Task statement: Your answer should consist of the lines in the following data that contain "gufiLegacy".
+++ Available data
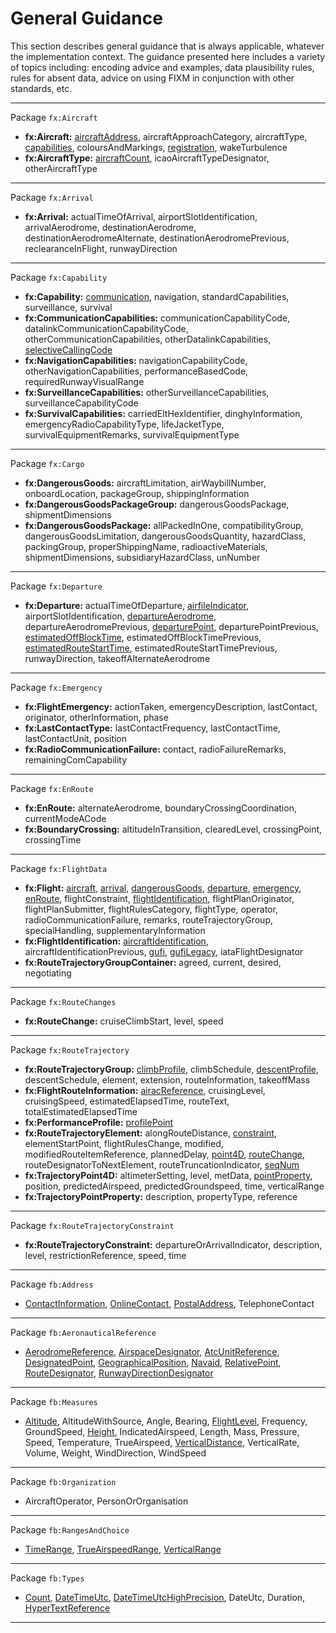 # General Guidance

This section describes general guidance that is always applicable, whatever the implementation context.  The guidance presented here includes a variety of topics including:  encoding advice and examples, data plausibility rules, rules for absent data, advice on using FIXM in conjunction with other standards, etc.  


---
Package `fx:Aircraft`
- **fx:Aircraft:** [aircraftAddress], aircraftApproachCategory, aircraftType, [capabilities], coloursAndMarkings, [registration], wakeTurbulence
- **fx:AircraftType:** [aircraftCount], icaoAircraftTypeDesignator, otherAircraftType
---
Package `fx:Arrival`
- **fx:Arrival:** actualTimeOfArrival, airportSlotIdentification, arrivalAerodrome, destinationAerodrome, destinationAerodromeAlternate, destinationAerodromePrevious, reclearanceInFlight, runwayDirection
---
Package `fx:Capability`
- **fx:Capability:** [communication], navigation, standardCapabilities, surveillance, survival
- **fx:CommunicationCapabilities:** communicationCapabilityCode, datalinkCommunicationCapabilityCode, otherCommunicationCapabilities, otherDatalinkCapabilities, [selectiveCallingCode]
- **fx:NavigationCapabilities:** navigationCapabilityCode, otherNavigationCapabilities, performanceBasedCode, requiredRunwayVisualRange
- **fx:SurveillanceCapabilities:** otherSurveillanceCapabilities, surveillanceCapabilityCode
- **fx:SurvivalCapabilities:** carriedEltHexIdentifier, dinghyInformation, emergencyRadioCapabilityType, lifeJacketType, survivalEquipmentRemarks, survivalEquipmentType
---
Package `fx:Cargo`
- **fx:DangerousGoods:** aircraftLimitation, airWaybillNumber, onboardLocation, packageGroup, shippingInformation
- **fx:DangerousGoodsPackageGroup:** dangerousGoodsPackage, shipmentDimensions
- **fx:DangerousGoodsPackage:** allPackedInOne, compatibilityGroup, dangerousGoodsLimitation, dangerousGoodsQuantity, hazardClass, packingGroup, properShippingName, radioactiveMaterials, shipmentDimensions, subsidiaryHazardClass, unNumber
---
Package `fx:Departure`
- **fx:Departure:** actualTimeOfDeparture, [airfileIndicator], airportSlotIdentification, [departureAerodrome], departureAerodromePrevious, [departurePoint], departurePointPrevious, [estimatedOffBlockTime], estimatedOffBlockTimePrevious, [estimatedRouteStartTime], estimatedRouteStartTimePrevious, runwayDirection, takeoffAlternateAerodrome
---
Package `fx:Emergency`
- **fx:FlightEmergency:** actionTaken, emergencyDescription, lastContact, originator, otherInformation, phase
- **fx:LastContactType:** lastContactFrequency, lastContactTime, lastContactUnit, position
- **fx:RadioCommunicationFailure:** contact, radioFailureRemarks, remainingComCapability
---
Package `fx:EnRoute`
- **fx:EnRoute:** alternateAerodrome, boundaryCrossingCoordination, currentModeACode
- **fx:BoundaryCrossing:** altitudeInTransition, clearedLevel, crossingPoint, crossingTime
---
Package `fx:FlightData`
- **fx:Flight:** [aircraft], [arrival], [dangerousGoods], [departure], [emergency], [enRoute], flightConstraint, [flightIdentification], flightPlanOriginator, flightPlanSubmitter, flightRulesCategory, flightType, operator, radioCommunicationFailure, remarks, routeTrajectoryGroup, specialHandling, supplementaryInformation
- **fx:FlightIdentification:** [aircraftIdentification], aircraftIdentificationPrevious, [gufi], [gufiLegacy], iataFlightDesignator
- **fx:RouteTrajectoryGroupContainer:** agreed, current, desired, negotiating
---
Package `fx:RouteChanges`
- **fx:RouteChange:** cruiseClimbStart, level, speed 
---
Package `fx:RouteTrajectory`
- **fx:RouteTrajectoryGroup:** [climbProfile], climbSchedule, [descentProfile], descentSchedule, element, extension, routeInformation, takeoffMass
- **fx:FlightRouteInformation:** [airacReference], cruisingLevel, cruisingSpeed, estimatedElapsedTime, routeText, totalEstimatedElapsedTime
- **fx:PerformanceProfile:** [profilePoint]
- **fx:RouteTrajectoryElement:** alongRouteDistance, [constraint], elementStartPoint, flightRulesChange, modified, modifiedRouteItemReference, plannedDelay, [point4D], [routeChange], routeDesignatorToNextElement, routeTruncationIndicator, [seqNum]
- **fx:TrajectoryPoint4D:** altimeterSetting, level, metData, [pointProperty], position, predictedAirspeed, predictedGroundspeed, time, verticalRange
- **fx:TrajectoryPointProperty:** description, propertyType, reference
---
Package `fx:RouteTrajectoryConstraint`
- **fx:RouteTrajectoryConstraint:** departureOrArrivalIndicator, description, level, restrictionReference, speed, time
---
Package `fb:Address`
- [ContactInformation], [OnlineContact], [PostalAddress], TelephoneContact
---
Package `fb:AeronauticalReference`
- [AerodromeReference], [AirspaceDesignator], [AtcUnitReference], [DesignatedPoint], [GeographicalPosition], [Navaid], [RelativePoint], [RouteDesignator], [RunwayDirectionDesignator]
---
Package `fb:Measures`
- [Altitude], AltitudeWithSource, Angle, Bearing, [FlightLevel], Frequency, GroundSpeed, [Height], IndicatedAirspeed, Length, Mass, Pressure, Speed, Temperature, TrueAirspeed, [VerticalDistance], VerticalRate, Volume, Weight, WindDirection, WindSpeed
---
Package `fb:Organization`
- AircraftOperator, PersonOrOrganisation
---
Package `fb:RangesAndChoice`
- [TimeRange], [TrueAirspeedRange], [VerticalRange]
---
Package `fb:Types`
- [Count], [DateTimeUtc], [DateTimeUtcHighPrecision], DateUtc, Duration, [HyperTextReference]
---


[aircraftAddress]: https://fixm-ccb.github.io/fixm-user-manual-4.3.0-testing/#/general-guidance/fx_Aircraft?id=aircraftaddress
[registration]: https://fixm-ccb.github.io/fixm-user-manual-4.3.0-testing/#/general-guidance/fx_Aircraft?id=registration
[capabilities]: https://fixm-ccb.github.io/fixm-user-manual-4.3.0-testing/#/general-guidance/fx_Capability
[aircraftCount]: https://fixm-ccb.github.io/fixm-user-manual-4.3.0-testing/#/general-guidance/fx_Aircraft?id=aircraftcount

[communication]: https://fixm-ccb.github.io/fixm-user-manual-4.3.0-testing/#/general-guidance/fx_Capability?id=communication
[selectiveCallingCode]: https://fixm-ccb.github.io/fixm-user-manual-4.3.0-testing/#/general-guidance/fx_Capability?id=selectivecallingcode

[airfileIndicator]: https://fixm-ccb.github.io/fixm-user-manual-4.3.0-testing/#/general-guidance/fx_Departure?id=airfileindicator
[airportslotidentification]: https://fixm-ccb.github.io/fixm-user-manual-4.3.0-testing/#/general-guidance/fx_Departure?id=airportslotidentification
[departureAerodrome]: https://fixm-ccb.github.io/fixm-user-manual-4.3.0-testing/#/general-guidance/fx_Departure?id=departureaerodrome-departurepoint
[departurePoint]: https://fixm-ccb.github.io/fixm-user-manual-4.3.0-testing/#/general-guidance/fx_Departure?id=departureaerodrome-departurepoint
[estimatedOffBlockTime]: https://fixm-ccb.github.io/fixm-user-manual-4.3.0-testing/#/general-guidance/fx_Departure?id=estimatedoffblocktime-estimatedroutestarttime
[estimatedRouteStartTime]: https://fixm-ccb.github.io/fixm-user-manual-4.3.0-testing/#/general-guidance/fx_Departure?id=estimatedoffblocktime-estimatedroutestarttime


[aircraft]: https://fixm-ccb.github.io/fixm-user-manual-4.3.0-testing/#/general-guidance/fx_Aircraft?id=encoding-guidance-for-fxaircraft
[arrival]: https://fixm-ccb.github.io/fixm-user-manual-4.3.0-testing/#/general-guidance/fx_Arrival?id=encoding-guidance-for-fxarrival
[dangerousGoods]: https://fixm-ccb.github.io/fixm-user-manual-4.3.0-testing/#/general-guidance/fx_Cargo?id=encoding-guidance-for-fxcargo
[departure]: https://fixm-ccb.github.io/fixm-user-manual-4.3.0-testing/#/general-guidance/fx_Departure?id=encoding-guidance-for-fxdeparture
[emergency]: https://fixm-ccb.github.io/fixm-user-manual-4.3.0-testing/#/general-guidance/fx_Emergency?id=encoding-guidance-for-fxemergency
[enRoute]: https://fixm-ccb.github.io/fixm-user-manual-4.3.0-testing/#/general-guidance/fx_EnRoute?id=encoding-guidance-for-fxenroute
[flightIdentification]: https://fixm-ccb.github.io/fixm-user-manual-4.3.0-testing/#/general-guidance/fx_FlightData?id=flightidentification
[aircraftIdentification]: https://fixm-ccb.github.io/fixm-user-manual-4.3.0-testing/#/general-guidance/fx_FlightData?id=aircraftidentification
[gufi]: https://fixm-ccb.github.io/fixm-user-manual-4.3.0-testing/#/general-guidance/fx_FlightData?id=gufi
[gufiLegacy]: https://fixm-ccb.github.io/fixm-user-manual-4.3.0-testing/#/general-guidance/fx_FlightData?id=compatibility-with-fixm-core-420


[climbProfile]: https://fixm-ccb.github.io/fixm-user-manual-4.3.0-testing/#/general-guidance/fx_RouteTrajectory?id=climbprofile-descentprofile
[descentProfile]: https://fixm-ccb.github.io/fixm-user-manual-4.3.0-testing/#/general-guidance/fx_RouteTrajectory?id=climbprofile-descentprofile
[profilePoint]: https://fixm-ccb.github.io/fixm-user-manual-4.3.0-testing/#/general-guidance/fx_RouteTrajectory?id=climbprofile-descentprofile
[point4D]: https://fixm-ccb.github.io/fixm-user-manual-4.3.0-testing/#/general-guidance/fx_RouteTrajectory?id=point4d
[pointProperty]: https://fixm-ccb.github.io/fixm-user-manual-4.3.0-testing/#/general-guidance/fx_RouteTrajectory?id=pointproperty
[airacReference]: https://fixm-ccb.github.io/fixm-user-manual-4.3.0-testing/#/general-guidance/fx_RouteTrajectory?id=airacreference
[constraint]: https://fixm-ccb.github.io/fixm-user-manual-4.3.0-testing/#/general-guidance/fx_Constraints?id=encoding-guidance-for-fxconstraints
[routeChange]: https://fixm-ccb.github.io/fixm-user-manual-4.3.0-testing/#/general-guidance/fx_RouteChanges?id=encoding-guidance-for-fxroutechanges
[seqNum]: https://fixm-ccb.github.io/fixm-user-manual-4.3.0-testing/#/general-guidance/fb_Types?id=count-sequence-numbers

[ContactInformation]: https://fixm-ccb.github.io/fixm-user-manual-4.3.0-testing/#/general-guidance/fb_Address?id=contactinformation
[OnlineContact]: https://fixm-ccb.github.io/fixm-user-manual-4.3.0-testing/#/general-guidance/fb_Address?id=onlinecontact
[PostalAddress]: https://fixm-ccb.github.io/fixm-user-manual-4.3.0-testing/#/general-guidance/fb_Address?id=postaladdress

[AerodromeReference]: https://fixm-ccb.github.io/fixm-user-manual-4.3.0-testing/#/general-guidance/fb_AeronauticalReference?id=aerodromereference
[AirspaceDesignator]: https://fixm-ccb.github.io/fixm-user-manual-4.3.0-testing/#/general-guidance/fb_AeronauticalReference?id=airspacedesignator
[AtcUnitReference]: https://fixm-ccb.github.io/fixm-user-manual-4.3.0-testing/#/general-guidance/fb_AeronauticalReference?id=atcunitreference
[DesignatedPoint]: https://fixm-ccb.github.io/fixm-user-manual-4.3.0-testing/#/general-guidance/fb_AeronauticalReference?id=designatedpoint
[GeographicalPosition]: https://fixm-ccb.github.io/fixm-user-manual-4.3.0-testing/#/general-guidance/fb_AeronauticalReference?id=geographicalposition
[Navaid]: https://fixm-ccb.github.io/fixm-user-manual-4.3.0-testing/#/general-guidance/fb_AeronauticalReference?id=navaid
[RelativePoint]: https://fixm-ccb.github.io/fixm-user-manual-4.3.0-testing/#/general-guidance/fb_AeronauticalReference?id=relativepoint
[RouteDesignator]: https://fixm-ccb.github.io/fixm-user-manual-4.3.0-testing/#/general-guidance/fb_AeronauticalReference?id=routedesignator
[RunwayDirectionDesignator]: https://fixm-ccb.github.io/fixm-user-manual-4.3.0-testing/#/general-guidance/fb_AeronauticalReference?id=runwaydirectiondesignator


[VerticalDistance]: https://fixm-ccb.github.io/fixm-user-manual-4.3.0-testing/#/general-guidance/fb_Measures?id=verticaldistance
[Altitude]: https://fixm-ccb.github.io/fixm-user-manual-4.3.0-testing/#/general-guidance/fb_Measures?id=verticaldistance
[FlightLevel]: https://fixm-ccb.github.io/fixm-user-manual-4.3.0-testing/#/general-guidance/fb_Measures?id=verticaldistance
[Height]: https://fixm-ccb.github.io/fixm-user-manual-4.3.0-testing/#/general-guidance/fb_Measures?id=verticaldistance


[TimeRange]: https://fixm-ccb.github.io/fixm-user-manual-4.3.0-testing/#/general-guidance/fb_RangesAndChoice?id=timerange
[TrueAirspeedRange]: https://fixm-ccb.github.io/fixm-user-manual-4.3.0-testing/#/general-guidance/fb_RangesAndChoice?id=trueairspeedrange
[VerticalRange]: https://fixm-ccb.github.io/fixm-user-manual-4.3.0-testing/#/general-guidance/fb_RangesAndChoice?id=verticalrange

[Count]: https://fixm-ccb.github.io/fixm-user-manual-4.3.0-testing/#/general-guidance/fb_Types?id=count-sequence-numbers
[DateTimeUtc]: https://fixm-ccb.github.io/fixm-user-manual-4.3.0-testing/#/general-guidance/fb_Types?id=datetimeutchighprecision
[DateTimeUtcHighPrecision]: https://fixm-ccb.github.io/fixm-user-manual-4.3.0-testing/#/general-guidance/fb_Types?id=datetimeutchighprecision
[HyperTextReference]: https://fixm-ccb.github.io/fixm-user-manual-4.3.0-testing/#/general-guidance/fb_AeronauticalReference?id=href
++++++
Result of this task:
- **fx:FlightIdentification:** [aircraftIdentification], aircraftIdentificationPrevious, [gufi], [gufiLegacy], iataFlightDesignator
[gufiLegacy]: https://fixm-ccb.github.io/fixm-user-manual-4.3.0-testing/#/general-guidance/fx_FlightData?id=compatibility-with-fixm-core-420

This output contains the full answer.